== INPUT RECORDS

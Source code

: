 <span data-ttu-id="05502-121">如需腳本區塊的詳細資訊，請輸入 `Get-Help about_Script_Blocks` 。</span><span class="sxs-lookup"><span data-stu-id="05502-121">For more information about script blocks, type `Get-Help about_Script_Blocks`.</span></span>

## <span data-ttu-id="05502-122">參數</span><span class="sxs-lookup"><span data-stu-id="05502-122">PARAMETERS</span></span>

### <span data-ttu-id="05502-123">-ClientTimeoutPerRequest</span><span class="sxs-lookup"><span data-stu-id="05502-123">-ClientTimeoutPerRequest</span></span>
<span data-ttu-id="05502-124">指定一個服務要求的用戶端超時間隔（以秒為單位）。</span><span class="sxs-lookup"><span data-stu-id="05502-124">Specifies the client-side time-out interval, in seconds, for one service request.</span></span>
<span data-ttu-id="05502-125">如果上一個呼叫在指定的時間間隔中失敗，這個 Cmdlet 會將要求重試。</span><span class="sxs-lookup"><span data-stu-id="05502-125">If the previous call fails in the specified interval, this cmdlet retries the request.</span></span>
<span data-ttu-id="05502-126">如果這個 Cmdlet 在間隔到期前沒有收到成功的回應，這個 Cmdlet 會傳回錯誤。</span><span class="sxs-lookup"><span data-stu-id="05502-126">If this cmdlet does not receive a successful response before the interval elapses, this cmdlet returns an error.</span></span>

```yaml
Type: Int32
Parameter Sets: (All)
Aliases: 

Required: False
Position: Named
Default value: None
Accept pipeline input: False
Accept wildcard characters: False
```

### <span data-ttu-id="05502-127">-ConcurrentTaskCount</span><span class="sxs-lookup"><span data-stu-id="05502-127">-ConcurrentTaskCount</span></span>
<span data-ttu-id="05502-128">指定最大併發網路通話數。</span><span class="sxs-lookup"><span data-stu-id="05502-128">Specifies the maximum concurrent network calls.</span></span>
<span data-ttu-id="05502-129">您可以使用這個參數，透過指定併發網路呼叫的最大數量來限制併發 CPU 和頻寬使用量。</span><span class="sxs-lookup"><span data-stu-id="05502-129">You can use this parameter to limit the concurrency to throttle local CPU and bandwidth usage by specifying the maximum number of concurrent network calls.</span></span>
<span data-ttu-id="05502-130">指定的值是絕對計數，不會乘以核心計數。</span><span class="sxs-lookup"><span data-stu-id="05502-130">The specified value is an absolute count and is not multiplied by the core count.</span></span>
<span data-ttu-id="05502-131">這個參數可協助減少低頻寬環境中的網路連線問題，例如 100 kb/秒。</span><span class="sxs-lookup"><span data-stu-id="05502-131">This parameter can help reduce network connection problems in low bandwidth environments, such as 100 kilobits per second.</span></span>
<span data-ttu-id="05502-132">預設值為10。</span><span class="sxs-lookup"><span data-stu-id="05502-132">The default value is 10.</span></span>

====

## WHAT TO DO:
Check each line of the records for the string "interval" and copy those that have it.

## PROBLEM SOLUTION:
<span data-ttu-id="05502-124">指定一個服務要求的用戶端超時間隔（以秒為單位）。</span><span class="sxs-lookup"><span data-stu-id="05502-124">Specifies the client-side time-out interval, in seconds, for one service request.</span></span>
<span data-ttu-id="05502-125">如果上一個呼叫在指定的時間間隔中失敗，這個 Cmdlet 會將要求重試。</span><span class="sxs-lookup"><span data-stu-id="05502-125">If the previous call fails in the specified interval, this cmdlet retries the request.</span></span>
<span data-ttu-id="05502-126">如果這個 Cmdlet 在間隔到期前沒有收到成功的回應，這個 Cmdlet 會傳回錯誤。</span><span class="sxs-lookup"><span data-stu-id="05502-126">If this cmdlet does not receive a successful response before the interval elapses, this cmdlet returns an error.</span></span>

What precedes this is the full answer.